Over the last six months, public events, closed-door discussions, and parleys between government officials from across the world have had little choice but to address the importance of impact. Global CEOs fixated on frontier models, with a cult-like craze for creating superintelligence and pouring fortunes into compute, were persuasively confronted with a question they had to address: How does all this add up for the lives of people across the planet?
The techno-political needle has shifted the focus to people. Safety and risks matter, of course, but what has been made clear in India’s approach is that these are not all that matters. Leading academics and inventors who are in a frenzy over their creations were actually, and literally, forced to consider the beneficial effects of AI.
Companies got it fast. And they moved faster. Global engineering teams between the Bay Area and Bengaluru were in conversation with those in India, building applications for farmers, teachers, and doctors. The outcomes of these discussions will be on full display at the expos that might just be the most exciting part of the summit. Two Indian firms have also launched AI tools with a focus on Indic languages and rural dialects.

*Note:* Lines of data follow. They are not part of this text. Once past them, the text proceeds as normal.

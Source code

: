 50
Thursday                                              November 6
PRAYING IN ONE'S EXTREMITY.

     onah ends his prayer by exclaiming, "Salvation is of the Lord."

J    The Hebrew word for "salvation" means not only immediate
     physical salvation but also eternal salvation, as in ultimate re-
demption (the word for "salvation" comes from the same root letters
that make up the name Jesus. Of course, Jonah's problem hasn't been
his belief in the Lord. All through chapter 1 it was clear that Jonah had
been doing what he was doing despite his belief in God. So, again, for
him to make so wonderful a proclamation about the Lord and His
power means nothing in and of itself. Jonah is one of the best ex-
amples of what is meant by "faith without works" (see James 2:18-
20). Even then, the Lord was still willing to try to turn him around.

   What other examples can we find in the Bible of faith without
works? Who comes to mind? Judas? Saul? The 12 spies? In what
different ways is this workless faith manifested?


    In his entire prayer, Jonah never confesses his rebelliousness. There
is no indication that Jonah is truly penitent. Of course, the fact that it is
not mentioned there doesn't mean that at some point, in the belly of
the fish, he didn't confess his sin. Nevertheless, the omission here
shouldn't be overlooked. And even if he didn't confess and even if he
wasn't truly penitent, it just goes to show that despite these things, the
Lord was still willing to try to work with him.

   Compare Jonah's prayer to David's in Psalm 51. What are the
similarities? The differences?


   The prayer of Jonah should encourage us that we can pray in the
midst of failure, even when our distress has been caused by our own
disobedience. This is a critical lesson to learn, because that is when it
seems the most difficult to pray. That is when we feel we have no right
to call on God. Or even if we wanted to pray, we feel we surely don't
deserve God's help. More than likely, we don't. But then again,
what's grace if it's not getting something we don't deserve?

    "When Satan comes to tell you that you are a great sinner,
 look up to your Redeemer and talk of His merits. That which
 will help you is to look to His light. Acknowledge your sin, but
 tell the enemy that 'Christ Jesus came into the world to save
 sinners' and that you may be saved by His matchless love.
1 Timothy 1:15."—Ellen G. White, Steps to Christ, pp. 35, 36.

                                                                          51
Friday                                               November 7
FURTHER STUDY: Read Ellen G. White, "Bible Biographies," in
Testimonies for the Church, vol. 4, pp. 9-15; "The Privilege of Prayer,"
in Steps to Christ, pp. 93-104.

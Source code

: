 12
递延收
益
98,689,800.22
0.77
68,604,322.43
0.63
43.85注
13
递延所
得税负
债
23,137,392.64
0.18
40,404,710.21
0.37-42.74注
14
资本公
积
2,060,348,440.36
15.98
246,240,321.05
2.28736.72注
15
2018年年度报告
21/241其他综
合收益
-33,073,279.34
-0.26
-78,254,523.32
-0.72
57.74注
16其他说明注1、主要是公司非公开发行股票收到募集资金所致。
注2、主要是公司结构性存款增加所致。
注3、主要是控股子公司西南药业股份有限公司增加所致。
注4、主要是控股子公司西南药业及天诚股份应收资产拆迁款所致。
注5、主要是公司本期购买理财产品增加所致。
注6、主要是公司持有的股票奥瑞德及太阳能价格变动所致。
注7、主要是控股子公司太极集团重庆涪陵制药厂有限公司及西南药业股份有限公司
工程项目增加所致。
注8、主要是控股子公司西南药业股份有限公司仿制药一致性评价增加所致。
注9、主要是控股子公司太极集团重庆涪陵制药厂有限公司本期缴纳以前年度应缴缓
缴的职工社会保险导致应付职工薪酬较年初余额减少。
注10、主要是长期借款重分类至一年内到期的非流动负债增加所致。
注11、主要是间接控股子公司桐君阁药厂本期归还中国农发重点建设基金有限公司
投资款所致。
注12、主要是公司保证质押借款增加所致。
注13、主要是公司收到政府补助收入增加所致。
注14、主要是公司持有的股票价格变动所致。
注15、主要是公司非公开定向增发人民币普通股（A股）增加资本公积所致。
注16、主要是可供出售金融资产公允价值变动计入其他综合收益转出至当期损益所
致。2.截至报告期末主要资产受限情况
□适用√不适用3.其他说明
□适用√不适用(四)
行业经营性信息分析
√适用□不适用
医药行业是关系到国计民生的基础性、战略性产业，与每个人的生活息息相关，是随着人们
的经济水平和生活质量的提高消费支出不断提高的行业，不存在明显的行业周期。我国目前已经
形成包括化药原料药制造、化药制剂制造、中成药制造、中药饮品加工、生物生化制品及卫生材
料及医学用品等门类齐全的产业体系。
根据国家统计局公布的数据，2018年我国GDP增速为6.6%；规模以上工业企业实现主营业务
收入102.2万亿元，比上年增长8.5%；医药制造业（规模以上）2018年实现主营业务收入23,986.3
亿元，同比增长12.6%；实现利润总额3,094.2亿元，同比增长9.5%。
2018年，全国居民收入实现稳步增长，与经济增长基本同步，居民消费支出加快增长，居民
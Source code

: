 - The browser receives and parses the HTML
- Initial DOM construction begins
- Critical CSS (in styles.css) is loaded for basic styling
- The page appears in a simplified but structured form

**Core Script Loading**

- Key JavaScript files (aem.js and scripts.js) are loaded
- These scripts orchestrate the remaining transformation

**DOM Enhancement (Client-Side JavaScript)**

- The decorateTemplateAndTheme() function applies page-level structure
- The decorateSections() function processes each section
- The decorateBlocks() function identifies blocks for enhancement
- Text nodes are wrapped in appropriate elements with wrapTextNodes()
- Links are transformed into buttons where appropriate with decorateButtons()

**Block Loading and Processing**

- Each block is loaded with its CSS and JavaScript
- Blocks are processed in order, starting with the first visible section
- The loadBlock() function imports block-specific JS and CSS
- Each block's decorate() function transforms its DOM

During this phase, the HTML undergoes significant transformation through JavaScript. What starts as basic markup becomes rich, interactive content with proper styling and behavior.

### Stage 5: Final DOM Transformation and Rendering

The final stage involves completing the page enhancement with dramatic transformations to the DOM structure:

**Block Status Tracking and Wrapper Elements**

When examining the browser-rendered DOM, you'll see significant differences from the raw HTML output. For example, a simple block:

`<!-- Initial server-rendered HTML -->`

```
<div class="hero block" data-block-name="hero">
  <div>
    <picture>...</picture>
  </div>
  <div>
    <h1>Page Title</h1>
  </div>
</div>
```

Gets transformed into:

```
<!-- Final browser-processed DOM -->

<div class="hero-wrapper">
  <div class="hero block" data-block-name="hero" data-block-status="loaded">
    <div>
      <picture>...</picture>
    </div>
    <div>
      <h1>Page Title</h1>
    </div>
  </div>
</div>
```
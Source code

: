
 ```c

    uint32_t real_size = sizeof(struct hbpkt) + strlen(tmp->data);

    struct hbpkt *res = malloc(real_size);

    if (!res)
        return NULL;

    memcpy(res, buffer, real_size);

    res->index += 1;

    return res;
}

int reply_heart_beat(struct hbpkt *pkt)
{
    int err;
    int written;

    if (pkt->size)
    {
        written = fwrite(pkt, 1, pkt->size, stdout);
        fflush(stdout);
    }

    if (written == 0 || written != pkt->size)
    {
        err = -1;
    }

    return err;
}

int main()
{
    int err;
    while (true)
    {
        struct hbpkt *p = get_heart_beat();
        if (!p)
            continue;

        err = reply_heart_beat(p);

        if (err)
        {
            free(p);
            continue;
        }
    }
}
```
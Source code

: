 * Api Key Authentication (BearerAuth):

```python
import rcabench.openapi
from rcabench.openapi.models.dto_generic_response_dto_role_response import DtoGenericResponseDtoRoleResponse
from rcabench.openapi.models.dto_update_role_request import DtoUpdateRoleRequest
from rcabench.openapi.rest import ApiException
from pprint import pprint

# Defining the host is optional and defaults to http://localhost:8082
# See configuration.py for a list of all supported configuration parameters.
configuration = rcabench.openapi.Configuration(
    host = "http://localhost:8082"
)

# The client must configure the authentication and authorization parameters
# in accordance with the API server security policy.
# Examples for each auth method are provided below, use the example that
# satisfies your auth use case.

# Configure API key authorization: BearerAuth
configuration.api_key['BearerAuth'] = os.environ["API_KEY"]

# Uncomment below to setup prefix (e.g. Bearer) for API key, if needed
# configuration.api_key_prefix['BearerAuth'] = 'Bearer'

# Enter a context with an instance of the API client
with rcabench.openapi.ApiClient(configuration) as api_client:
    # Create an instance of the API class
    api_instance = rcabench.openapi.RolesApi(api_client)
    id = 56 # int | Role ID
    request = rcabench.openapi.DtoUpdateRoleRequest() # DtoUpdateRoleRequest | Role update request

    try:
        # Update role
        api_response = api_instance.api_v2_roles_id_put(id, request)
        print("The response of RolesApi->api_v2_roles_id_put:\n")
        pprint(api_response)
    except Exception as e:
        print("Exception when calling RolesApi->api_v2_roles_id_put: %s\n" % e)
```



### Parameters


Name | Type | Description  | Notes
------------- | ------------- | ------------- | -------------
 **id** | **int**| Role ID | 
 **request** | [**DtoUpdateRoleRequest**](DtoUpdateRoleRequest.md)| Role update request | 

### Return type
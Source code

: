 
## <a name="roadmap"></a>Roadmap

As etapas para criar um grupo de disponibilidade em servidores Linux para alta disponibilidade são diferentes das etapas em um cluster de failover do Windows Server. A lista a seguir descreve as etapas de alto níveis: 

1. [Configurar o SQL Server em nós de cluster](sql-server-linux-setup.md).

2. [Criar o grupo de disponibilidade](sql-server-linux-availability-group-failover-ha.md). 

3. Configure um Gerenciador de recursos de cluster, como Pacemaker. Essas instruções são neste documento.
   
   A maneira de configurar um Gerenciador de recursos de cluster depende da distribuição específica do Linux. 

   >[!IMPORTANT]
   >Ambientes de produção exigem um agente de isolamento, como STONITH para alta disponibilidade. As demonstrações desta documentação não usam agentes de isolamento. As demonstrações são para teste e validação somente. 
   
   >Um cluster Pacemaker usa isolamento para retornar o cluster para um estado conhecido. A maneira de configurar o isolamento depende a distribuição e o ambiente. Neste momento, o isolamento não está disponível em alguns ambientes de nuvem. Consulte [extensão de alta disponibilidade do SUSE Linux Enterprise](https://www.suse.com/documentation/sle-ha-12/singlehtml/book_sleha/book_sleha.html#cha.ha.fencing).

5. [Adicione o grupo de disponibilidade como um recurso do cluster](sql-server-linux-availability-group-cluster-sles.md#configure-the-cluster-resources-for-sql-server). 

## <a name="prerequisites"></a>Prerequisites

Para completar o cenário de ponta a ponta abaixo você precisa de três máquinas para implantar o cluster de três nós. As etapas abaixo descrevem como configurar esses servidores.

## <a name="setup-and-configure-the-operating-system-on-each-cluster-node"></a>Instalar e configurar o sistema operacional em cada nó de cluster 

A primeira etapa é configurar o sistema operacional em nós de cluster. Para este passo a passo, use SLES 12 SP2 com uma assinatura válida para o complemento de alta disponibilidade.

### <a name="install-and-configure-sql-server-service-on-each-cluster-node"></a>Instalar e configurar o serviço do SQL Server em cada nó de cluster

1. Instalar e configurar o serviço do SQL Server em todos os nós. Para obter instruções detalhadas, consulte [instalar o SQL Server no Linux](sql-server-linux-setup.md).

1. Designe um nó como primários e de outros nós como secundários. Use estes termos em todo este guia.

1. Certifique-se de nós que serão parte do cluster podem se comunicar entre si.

In sum, the news cycle is likely to be shaped by announcements on inward investments and massive names in the world of AI. But the real story of the Indian AI Impact Summit is that it has firmly placed people at the heart of the global discussion on AI. How does AI actually change lives is the central question of the week. Which is why, apart from big firms, key names in the Small Island Countries grouping and those across Africa are attending a summit in the heart of the Global South. They are not coming only to listen to the likes of Altman and Amodei; they can do that on youtube. They are coming to build a bridge for South-South cooperation. They are coming for their people.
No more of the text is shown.